§ **WORK REQUEST**
Line by line, reproduce exactly the beginning of the listing below, ending with the line that contains "0105124 | 0 | 1 |" and adding nothing.

§ **PROVIDED INFORMATION**
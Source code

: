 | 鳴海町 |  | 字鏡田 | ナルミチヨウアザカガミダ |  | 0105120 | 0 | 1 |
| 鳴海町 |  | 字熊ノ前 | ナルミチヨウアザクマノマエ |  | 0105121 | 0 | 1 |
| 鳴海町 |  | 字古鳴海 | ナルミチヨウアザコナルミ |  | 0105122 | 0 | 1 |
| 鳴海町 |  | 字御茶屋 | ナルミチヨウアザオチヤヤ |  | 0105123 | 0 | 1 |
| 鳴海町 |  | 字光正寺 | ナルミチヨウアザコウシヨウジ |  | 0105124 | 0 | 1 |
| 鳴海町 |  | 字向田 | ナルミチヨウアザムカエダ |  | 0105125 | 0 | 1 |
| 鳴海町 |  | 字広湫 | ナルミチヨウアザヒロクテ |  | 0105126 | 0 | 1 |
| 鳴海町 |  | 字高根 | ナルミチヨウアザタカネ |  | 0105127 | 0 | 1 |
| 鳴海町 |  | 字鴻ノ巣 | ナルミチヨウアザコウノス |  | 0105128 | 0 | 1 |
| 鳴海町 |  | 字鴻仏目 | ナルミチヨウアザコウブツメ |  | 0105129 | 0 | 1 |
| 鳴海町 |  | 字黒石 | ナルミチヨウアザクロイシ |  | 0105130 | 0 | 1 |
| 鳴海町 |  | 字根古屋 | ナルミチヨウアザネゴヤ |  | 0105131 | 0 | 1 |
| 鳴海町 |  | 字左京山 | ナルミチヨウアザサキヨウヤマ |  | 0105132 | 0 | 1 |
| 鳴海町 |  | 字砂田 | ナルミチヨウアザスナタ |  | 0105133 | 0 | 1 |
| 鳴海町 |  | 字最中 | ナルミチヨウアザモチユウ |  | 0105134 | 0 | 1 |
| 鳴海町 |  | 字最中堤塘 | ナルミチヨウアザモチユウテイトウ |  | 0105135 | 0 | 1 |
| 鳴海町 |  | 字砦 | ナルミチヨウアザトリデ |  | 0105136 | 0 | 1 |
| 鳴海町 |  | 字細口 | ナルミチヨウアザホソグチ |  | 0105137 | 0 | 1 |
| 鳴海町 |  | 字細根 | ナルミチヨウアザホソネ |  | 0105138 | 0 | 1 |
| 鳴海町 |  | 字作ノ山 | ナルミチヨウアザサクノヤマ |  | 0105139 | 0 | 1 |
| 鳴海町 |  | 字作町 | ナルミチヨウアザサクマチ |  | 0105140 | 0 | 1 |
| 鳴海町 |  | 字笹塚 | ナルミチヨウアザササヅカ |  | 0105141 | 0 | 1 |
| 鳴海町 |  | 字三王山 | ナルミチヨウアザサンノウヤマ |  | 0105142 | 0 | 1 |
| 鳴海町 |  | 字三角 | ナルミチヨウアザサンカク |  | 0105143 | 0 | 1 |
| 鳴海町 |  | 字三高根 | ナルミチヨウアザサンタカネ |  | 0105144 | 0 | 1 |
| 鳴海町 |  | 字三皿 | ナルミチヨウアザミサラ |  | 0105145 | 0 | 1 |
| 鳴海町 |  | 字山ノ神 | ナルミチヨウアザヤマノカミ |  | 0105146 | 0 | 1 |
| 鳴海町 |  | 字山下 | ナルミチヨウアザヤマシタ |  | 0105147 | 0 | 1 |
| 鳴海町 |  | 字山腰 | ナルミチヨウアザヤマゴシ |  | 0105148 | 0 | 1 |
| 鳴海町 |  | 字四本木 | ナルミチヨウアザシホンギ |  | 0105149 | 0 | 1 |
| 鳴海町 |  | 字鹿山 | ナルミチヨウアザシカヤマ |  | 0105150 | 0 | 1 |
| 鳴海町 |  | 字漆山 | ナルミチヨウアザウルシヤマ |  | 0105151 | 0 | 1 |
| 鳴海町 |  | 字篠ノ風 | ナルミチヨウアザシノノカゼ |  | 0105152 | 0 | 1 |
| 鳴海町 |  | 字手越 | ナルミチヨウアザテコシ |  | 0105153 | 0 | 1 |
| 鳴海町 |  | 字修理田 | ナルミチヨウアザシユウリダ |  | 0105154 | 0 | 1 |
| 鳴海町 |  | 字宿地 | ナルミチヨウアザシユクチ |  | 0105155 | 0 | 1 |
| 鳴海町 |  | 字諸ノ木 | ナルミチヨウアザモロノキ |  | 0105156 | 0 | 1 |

§ **RESPONSE TO THE EXERCISE**
Source code

: | 鳴海町 |  | 字鏡田 | ナルミチヨウアザカガミダ |  | 0105120 | 0 | 1 |
| 鳴海町 |  | 字熊ノ前 | ナルミチヨウアザクマノマエ |  | 0105121 | 0 | 1 |
| 鳴海町 |  | 字古鳴海 | ナルミチヨウアザコナルミ |  | 0105122 | 0 | 1 |
| 鳴海町 |  | 字御茶屋 | ナルミチヨウアザオチヤヤ |  | 0105123 | 0 | 1 |
| 鳴海町 |  | 字光正寺 | ナルミチヨウアザコウシヨウジ |  | 0105124 | 0 | 1 |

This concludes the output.